Naive im2col

Link:

还是年前最后一天写的玩具,原计划准备过年的时候把后向也实现了。

然而,人性是那么的强大,呵呵。我看着PS4上刚买的一堆游戏,就已经知道故事的结局了,就这样吧。

参照了chainer的实现。im2col_by_kern 这个要快不少。用chainer实现对比测试了结果,应该没错。

市面上不少框架,适合看代码的,个人观点是抽象一点可以看Chainer的Python,底层一点的可以看caffe的cpp。两者代码都组织的不错,结构比较清晰,按理说caffe2应该组织的也很好,不过我没自己看过,没有发言权。

import cv2
import numpy as np
import time
from math import ceil


def conv_output_axis(l, k, s, p):
    padding_l = l + 2*p
    # equal to (padding_l - k)//s + 1
    # don't forget float in 2.x, FXXX --!
    return ceil((padding_l - (k - 1))/float(s))

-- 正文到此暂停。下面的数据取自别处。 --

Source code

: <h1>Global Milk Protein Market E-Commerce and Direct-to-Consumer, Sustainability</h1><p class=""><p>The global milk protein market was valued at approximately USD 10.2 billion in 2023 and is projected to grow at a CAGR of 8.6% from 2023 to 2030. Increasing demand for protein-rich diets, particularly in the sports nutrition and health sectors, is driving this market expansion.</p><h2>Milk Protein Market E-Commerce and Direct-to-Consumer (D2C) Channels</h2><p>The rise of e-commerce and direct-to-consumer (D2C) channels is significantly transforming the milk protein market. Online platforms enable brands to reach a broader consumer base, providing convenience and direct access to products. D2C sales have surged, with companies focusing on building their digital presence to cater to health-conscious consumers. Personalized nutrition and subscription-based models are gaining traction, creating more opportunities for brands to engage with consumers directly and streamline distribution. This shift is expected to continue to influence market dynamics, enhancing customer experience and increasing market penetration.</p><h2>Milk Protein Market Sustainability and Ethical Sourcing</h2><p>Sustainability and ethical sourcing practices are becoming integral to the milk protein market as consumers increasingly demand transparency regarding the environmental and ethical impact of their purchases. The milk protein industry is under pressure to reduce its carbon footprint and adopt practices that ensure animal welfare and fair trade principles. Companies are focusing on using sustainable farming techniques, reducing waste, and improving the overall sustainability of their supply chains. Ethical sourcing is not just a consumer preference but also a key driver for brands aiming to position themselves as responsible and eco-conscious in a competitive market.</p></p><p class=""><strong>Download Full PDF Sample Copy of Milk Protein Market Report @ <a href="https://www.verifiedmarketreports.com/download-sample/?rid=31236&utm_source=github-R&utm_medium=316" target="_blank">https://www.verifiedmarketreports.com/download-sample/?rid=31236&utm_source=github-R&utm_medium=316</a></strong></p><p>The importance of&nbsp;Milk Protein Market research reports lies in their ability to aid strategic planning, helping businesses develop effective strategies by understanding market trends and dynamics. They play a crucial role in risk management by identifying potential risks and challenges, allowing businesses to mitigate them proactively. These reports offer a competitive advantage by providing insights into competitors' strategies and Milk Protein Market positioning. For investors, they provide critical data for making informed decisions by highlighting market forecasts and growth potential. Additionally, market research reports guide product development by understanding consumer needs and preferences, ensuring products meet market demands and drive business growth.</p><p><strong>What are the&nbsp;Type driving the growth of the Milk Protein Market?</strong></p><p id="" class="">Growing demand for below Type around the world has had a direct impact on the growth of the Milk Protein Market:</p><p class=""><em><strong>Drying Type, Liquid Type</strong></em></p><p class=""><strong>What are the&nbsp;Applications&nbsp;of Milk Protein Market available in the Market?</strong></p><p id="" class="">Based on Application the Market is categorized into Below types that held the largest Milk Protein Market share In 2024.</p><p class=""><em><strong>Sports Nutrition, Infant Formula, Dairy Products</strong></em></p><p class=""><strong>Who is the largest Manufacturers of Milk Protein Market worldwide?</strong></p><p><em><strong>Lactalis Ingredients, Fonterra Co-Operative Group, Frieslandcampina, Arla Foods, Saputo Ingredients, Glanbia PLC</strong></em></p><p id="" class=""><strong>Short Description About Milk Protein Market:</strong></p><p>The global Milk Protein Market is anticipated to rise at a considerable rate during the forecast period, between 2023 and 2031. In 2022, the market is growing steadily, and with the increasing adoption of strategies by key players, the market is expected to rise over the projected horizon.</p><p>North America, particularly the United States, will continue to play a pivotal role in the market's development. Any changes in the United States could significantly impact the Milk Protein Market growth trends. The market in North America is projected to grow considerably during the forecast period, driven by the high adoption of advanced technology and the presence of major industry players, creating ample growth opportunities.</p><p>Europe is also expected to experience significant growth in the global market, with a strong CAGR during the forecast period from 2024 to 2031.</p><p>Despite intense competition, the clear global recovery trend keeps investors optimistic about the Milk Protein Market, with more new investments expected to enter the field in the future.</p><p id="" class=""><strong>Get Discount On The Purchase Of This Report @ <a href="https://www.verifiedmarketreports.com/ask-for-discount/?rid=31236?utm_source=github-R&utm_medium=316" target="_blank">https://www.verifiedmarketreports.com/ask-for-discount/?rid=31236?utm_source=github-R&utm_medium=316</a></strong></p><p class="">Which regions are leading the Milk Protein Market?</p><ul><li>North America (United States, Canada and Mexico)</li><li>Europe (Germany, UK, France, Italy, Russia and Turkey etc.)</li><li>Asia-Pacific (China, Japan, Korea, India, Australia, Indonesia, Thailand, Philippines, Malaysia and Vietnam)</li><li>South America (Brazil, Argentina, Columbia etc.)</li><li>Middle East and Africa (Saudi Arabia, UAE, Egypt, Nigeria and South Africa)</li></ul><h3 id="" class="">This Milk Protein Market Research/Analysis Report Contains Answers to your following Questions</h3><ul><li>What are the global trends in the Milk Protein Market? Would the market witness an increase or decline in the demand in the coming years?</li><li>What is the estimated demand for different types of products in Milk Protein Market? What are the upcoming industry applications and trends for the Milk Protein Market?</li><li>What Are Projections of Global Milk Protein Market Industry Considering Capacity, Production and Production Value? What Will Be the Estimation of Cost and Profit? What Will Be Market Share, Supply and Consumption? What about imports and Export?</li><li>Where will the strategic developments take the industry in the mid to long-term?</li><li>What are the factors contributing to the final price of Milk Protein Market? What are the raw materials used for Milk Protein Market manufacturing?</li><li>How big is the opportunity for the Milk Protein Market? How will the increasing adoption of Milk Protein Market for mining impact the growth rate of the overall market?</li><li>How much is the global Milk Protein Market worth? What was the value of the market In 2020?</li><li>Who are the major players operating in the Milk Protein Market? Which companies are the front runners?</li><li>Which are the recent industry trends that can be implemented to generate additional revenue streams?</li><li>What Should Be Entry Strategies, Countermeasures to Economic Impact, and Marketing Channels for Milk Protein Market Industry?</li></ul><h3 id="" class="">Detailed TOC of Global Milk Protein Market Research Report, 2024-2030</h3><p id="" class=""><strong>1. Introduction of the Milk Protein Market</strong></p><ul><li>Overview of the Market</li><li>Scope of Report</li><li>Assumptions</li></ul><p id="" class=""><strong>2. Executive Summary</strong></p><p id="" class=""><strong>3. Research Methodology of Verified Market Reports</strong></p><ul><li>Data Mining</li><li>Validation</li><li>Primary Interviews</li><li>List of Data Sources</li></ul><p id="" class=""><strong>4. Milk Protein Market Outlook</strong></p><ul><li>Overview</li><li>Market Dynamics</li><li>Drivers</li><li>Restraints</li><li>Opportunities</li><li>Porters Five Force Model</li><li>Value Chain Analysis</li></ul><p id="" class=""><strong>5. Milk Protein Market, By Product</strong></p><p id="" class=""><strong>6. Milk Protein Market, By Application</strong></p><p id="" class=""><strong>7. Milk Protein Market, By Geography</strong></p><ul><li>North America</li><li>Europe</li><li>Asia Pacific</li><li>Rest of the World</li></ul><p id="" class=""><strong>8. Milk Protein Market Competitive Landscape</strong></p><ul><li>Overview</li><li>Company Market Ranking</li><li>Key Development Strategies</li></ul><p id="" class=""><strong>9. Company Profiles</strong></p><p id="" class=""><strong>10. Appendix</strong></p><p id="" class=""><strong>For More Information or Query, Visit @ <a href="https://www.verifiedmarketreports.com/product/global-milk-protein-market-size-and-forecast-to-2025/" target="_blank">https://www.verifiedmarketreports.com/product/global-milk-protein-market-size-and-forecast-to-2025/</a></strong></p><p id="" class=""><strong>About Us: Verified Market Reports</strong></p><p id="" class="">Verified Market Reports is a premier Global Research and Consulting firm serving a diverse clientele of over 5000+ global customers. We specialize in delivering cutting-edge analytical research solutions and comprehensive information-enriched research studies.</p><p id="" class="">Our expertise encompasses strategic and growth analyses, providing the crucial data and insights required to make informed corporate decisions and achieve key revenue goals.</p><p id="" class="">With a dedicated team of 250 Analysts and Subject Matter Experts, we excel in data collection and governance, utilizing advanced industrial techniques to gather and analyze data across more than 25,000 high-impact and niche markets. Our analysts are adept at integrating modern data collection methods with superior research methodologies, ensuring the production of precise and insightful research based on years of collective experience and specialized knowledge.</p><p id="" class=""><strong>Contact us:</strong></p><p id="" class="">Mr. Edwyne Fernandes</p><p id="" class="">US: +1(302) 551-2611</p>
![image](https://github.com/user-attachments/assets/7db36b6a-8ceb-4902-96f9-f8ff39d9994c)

def conv_output_size(img, kernel, stride, padding):
    n, c, h, w = img.shape
    kh, kw = kernel
    sh, sw = stride
    ph, pw = padding
    oh = conv_output_axis(h, kh, sh, ph)
    ow = conv_output_axis(w, kw, sw, pw)
    return (int(oh), int(ow))


# n, c, h, w => n, c, kh, kw, oh, ow
# or
# n, c, h, w => n, (c* kh* kw), oh, ow
# TODO too many loops
def im2col(img, k, s, p, pval=0):
    output_size = conv_output_size(img, k, s, p)
    oh, ow = output_size
    ph, pw = p
    kh, kw = k
    sh, sw = s
    n, c, h, w = img.shape
    # Pad
    img = np.pad(img,
                 ((0, 0), (0, 0), (ph, ph), (pw, pw)),
                 mode='constant',
                 constant_values=pval)
    col = np.ndarray((n, c * kh * kw, oh, ow),
                     dtype=img.dtype)
    kern_weights_size = [n, c*kh*kw]
    for h in range(oh):
        hs, he = h*sh, h*sh+kh
        for w in range(ow):
            col[:, :, h, w] = img[:, :,
                                  hs: he,
                                  w*sw: w*sw + kw].reshape(
                                      kern_weights_size)
    return col


# Less loops version, much faster.
def im2col_by_kern(img, k, s, p, pval=0):
    output_size = conv_output_size(img, k, s, p)
    oh, ow = output_size
    ph, pw = p
    kh, kw = k
    sh, sw = s
    n, c, h, w = img.shape
    # Pad
    img = np.pad(img,
                 ((0, 0), (0, 0), (ph, ph), (pw, pw)),
                 mode='constant',
                 constant_values=pval)
    col = np.ndarray((n, c * kh * kw, oh, ow),
                     dtype=img.dtype)
    flat_kern_size = c*kh*kw
    for h in range(kh):
        hs, he = h, h + sh * oh
        for w in range(kw):
            # n, c*k^2, h, w
            col[:, kw*h+w: flat_kern_size: kh*kw, :, :] = img[:,
                                                              :,
                                                              hs:he:sh,
                                                              w:w + sw * ow:sw]
    return col


def conv_forward(img, W, b, k, s, p, pval=0):
    cols = im2col_by_kern(img, k, s, p, pval)
    # cols => n, c * kh * kw, oh, ow
    # W    => out_c, c * kh * kw
    # bias => 1, c_out
    y = np.tensordot(cols, W, (1, 1))
    if b is not None:
        y += b
    y = np.transpose(y, (0, 3, 1, 2))
    return y